L’eremo camaldolese di Rua di Feletto risale al 1670 e fu soppresso nell’Ottocento da Napoleone. Attualmente ne restano solo alcune parti, tra cui quattro celle, il refettorio e l’albergo dei poveri, dove ha sede il municipio. Quelle celle furono per due secoli simulacri vuoti e abbandonati, tre di esse lo sono ancora. Eppure tra quelle strette mura si sono formate generazioni di scolari. Fino a 55 anni fa la prima cella ospitava le poste del paese, nelle altre tre si svolgeva l’attività didattica delle scuole elementari, e le cinque classi si alternavano in turni mattutini e pomeridiani.

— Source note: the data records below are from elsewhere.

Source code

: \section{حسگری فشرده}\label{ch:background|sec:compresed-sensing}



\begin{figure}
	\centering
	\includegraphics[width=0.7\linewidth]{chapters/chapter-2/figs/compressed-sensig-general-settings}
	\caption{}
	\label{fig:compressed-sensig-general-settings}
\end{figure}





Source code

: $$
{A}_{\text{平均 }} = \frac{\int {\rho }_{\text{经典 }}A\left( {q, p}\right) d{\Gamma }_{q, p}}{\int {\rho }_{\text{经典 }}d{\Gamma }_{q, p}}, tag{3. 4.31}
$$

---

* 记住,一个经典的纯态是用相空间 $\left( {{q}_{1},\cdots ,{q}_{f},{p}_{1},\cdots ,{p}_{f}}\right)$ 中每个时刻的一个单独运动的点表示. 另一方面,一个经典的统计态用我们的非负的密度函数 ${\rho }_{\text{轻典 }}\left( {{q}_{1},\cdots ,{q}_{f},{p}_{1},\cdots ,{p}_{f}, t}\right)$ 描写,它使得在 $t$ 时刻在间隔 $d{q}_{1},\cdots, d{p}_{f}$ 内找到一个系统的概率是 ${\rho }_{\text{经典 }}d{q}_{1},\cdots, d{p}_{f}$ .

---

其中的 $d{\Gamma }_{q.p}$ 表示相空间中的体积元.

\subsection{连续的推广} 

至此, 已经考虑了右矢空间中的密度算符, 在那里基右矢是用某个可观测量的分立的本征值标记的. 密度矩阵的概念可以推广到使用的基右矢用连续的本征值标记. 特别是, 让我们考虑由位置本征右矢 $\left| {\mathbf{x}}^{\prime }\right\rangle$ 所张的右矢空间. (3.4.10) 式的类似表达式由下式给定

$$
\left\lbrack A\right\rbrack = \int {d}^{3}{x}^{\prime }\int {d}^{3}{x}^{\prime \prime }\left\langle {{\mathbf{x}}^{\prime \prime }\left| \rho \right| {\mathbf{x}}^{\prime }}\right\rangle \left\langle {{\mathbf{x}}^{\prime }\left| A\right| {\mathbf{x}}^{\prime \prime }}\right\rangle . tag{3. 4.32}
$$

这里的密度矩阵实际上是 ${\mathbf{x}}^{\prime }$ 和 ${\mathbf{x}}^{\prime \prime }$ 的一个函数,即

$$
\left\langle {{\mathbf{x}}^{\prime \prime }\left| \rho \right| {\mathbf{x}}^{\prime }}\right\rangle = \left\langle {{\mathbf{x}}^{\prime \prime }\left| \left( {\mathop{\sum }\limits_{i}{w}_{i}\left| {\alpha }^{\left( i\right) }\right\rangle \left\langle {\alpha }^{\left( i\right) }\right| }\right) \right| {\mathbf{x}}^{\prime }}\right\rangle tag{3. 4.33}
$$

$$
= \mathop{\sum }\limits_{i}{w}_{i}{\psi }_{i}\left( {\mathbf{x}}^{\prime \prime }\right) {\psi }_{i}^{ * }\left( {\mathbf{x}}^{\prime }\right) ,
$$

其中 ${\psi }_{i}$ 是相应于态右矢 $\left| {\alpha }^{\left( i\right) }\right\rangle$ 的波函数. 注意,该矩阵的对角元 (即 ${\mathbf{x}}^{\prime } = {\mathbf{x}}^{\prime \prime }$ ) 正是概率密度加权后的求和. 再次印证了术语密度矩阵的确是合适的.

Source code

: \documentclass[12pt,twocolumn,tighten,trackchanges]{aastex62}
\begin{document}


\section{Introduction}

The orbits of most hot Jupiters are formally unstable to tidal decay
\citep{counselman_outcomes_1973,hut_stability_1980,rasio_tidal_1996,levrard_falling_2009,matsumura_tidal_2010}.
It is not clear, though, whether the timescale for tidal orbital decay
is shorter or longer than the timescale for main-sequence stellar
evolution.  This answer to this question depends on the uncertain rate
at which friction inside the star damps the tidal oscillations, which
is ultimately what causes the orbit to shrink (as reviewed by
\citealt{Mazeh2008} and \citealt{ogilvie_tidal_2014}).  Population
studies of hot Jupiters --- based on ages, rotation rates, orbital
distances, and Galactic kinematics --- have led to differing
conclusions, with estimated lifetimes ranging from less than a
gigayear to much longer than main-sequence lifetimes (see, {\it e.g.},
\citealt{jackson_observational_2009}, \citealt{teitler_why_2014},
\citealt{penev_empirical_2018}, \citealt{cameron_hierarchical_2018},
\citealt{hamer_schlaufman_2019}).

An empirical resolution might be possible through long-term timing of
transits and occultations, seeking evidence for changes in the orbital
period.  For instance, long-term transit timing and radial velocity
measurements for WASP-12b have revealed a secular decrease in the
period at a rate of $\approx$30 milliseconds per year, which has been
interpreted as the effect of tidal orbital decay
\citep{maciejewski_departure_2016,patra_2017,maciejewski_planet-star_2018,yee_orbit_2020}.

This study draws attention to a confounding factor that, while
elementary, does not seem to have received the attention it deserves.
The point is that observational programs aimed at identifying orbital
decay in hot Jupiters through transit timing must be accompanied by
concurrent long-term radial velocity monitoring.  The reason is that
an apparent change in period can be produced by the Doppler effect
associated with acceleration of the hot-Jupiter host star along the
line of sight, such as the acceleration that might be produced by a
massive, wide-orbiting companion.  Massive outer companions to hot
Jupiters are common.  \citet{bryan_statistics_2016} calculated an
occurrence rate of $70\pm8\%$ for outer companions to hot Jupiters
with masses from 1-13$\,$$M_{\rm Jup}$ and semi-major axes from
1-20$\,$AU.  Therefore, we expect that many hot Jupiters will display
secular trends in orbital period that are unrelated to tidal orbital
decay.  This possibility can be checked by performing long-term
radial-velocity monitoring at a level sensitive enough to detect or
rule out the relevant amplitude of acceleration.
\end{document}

Dal 1989 una delle celle è la sede del Gruppo alpini San Pietro. Con i suoi (nemmeno) 40 mq è la sede più piccola tra i Gruppi della Sezione.
Fin dalla rifondazione (1960) la sede era il tinello di casa del capogruppo storico, Narciso Piccin.

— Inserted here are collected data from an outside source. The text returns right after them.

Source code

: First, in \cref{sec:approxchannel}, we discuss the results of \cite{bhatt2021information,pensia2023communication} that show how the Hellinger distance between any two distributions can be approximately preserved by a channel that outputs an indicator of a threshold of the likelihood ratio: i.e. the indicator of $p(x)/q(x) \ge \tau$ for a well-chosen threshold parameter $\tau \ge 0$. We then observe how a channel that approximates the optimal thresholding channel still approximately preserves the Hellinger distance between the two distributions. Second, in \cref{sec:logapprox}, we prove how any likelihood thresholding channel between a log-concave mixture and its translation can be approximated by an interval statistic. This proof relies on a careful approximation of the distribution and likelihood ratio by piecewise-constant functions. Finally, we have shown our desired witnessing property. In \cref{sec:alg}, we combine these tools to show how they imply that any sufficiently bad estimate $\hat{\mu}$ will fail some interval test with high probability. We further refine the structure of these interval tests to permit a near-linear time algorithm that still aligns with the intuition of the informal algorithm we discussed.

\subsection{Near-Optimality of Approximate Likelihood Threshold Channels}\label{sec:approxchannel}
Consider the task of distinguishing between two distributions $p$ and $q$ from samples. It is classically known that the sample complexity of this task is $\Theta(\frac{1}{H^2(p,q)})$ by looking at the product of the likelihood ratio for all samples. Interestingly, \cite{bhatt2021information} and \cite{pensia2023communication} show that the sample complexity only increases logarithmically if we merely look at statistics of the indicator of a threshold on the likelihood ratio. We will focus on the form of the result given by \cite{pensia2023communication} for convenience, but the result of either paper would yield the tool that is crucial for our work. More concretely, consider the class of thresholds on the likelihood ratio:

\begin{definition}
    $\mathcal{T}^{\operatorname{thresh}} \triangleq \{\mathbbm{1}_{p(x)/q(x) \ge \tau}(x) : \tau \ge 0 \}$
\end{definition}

Erano gli anni della ricostruzione, ma il ricordo del conflitto, delle sofferenze e delle distruzioni gravava ancora sulla vita di tante famiglie e i reduci che avevano vestito il grigioverde volevano mantenere vivo quello spirito di corpo nato nei lunghi mesi della guerra.
Il Gruppo alpini San Pietro non mosse quindi i primi passi in una fumosa stanza dell’osteria del paese, come per la maggior parte dei Gruppi del Coneglianese, ma l’atmosfera era la stessa, con la torta, i biscotti e il vino che la moglie di Narciso, Elide, metteva in tavola alla fine delle riunioni. E poteva anche accadere che qualcuno intonasse una nenia alpina, a ricordare i difficili momenti vissuti da qualche reduce presente. Ogni anno in occasione dell’uccisione del maiale la signora Elide organizzava anche uno spiedo per i soci del Gruppo, personaggi che per la loro allegria, l’ottimismo e forte tratto umano finirono per diventare un punto di riferimento per il paese.

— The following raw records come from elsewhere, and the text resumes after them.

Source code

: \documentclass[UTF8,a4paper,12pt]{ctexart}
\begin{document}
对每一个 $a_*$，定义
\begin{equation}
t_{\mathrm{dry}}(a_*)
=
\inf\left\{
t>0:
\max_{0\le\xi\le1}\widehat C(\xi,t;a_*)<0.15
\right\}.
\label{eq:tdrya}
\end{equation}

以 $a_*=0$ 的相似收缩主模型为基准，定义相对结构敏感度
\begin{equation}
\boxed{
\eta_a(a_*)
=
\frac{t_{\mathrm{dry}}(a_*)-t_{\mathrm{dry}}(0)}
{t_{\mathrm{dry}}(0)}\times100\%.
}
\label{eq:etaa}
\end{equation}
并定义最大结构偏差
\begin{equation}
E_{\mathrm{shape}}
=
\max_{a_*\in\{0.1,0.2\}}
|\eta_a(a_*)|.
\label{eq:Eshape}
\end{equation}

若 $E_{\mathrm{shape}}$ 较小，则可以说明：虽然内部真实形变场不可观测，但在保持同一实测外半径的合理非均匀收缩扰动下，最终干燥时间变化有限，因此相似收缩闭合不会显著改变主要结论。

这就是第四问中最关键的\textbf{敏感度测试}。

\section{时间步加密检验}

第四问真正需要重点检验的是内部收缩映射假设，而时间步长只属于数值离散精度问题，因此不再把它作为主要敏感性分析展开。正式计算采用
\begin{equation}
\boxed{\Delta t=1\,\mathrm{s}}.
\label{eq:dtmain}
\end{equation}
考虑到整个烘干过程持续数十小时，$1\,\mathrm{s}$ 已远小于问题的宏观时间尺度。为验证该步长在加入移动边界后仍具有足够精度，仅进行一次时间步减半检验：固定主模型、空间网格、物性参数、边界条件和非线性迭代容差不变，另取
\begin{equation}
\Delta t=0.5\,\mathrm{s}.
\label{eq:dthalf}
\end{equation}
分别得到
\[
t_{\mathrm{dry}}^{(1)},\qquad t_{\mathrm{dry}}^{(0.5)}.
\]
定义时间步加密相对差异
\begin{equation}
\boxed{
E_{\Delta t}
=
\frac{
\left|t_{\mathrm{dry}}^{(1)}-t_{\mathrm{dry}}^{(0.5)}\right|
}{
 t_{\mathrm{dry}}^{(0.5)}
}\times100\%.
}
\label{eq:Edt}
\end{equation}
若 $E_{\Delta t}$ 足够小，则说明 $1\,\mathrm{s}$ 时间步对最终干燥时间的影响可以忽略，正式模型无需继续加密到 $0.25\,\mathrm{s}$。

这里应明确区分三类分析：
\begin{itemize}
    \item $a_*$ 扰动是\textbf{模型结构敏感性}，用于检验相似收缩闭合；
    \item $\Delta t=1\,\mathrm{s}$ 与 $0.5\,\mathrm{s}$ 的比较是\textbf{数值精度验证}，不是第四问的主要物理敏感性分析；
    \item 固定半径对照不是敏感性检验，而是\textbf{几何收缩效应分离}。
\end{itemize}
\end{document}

Narciso Piccin, nessuno ha dimenticato la sua passione e fede alpina. Alla sua memoria è dedica la sede.
Dove c’è un paese…
Terra di vigne al sole e di colline coltivate, il Felettano conserva un forte legame con la tradizione contadina.
San Pietro, uno scenario tutto da scoprire, paesaggi suggestivi, balze disegnate da infiniti intrecci di vigneti, un’opera d’arte fatta di filari di incantevole bellezza, una terra dove è la vite, che si rinnova al sole come si rinnovano le stagioni, a marcarne la storia.
E quando arriva il tempo della vendemmia ecco ripetersi la secolare tradizione di un rito festoso, mentre umori mostosi impregnano l’aria, il verde lascia spazio ai colori d’autunno e i filari spogli aggiungono armoniose e perfette geometrie alle geometrie dei campi.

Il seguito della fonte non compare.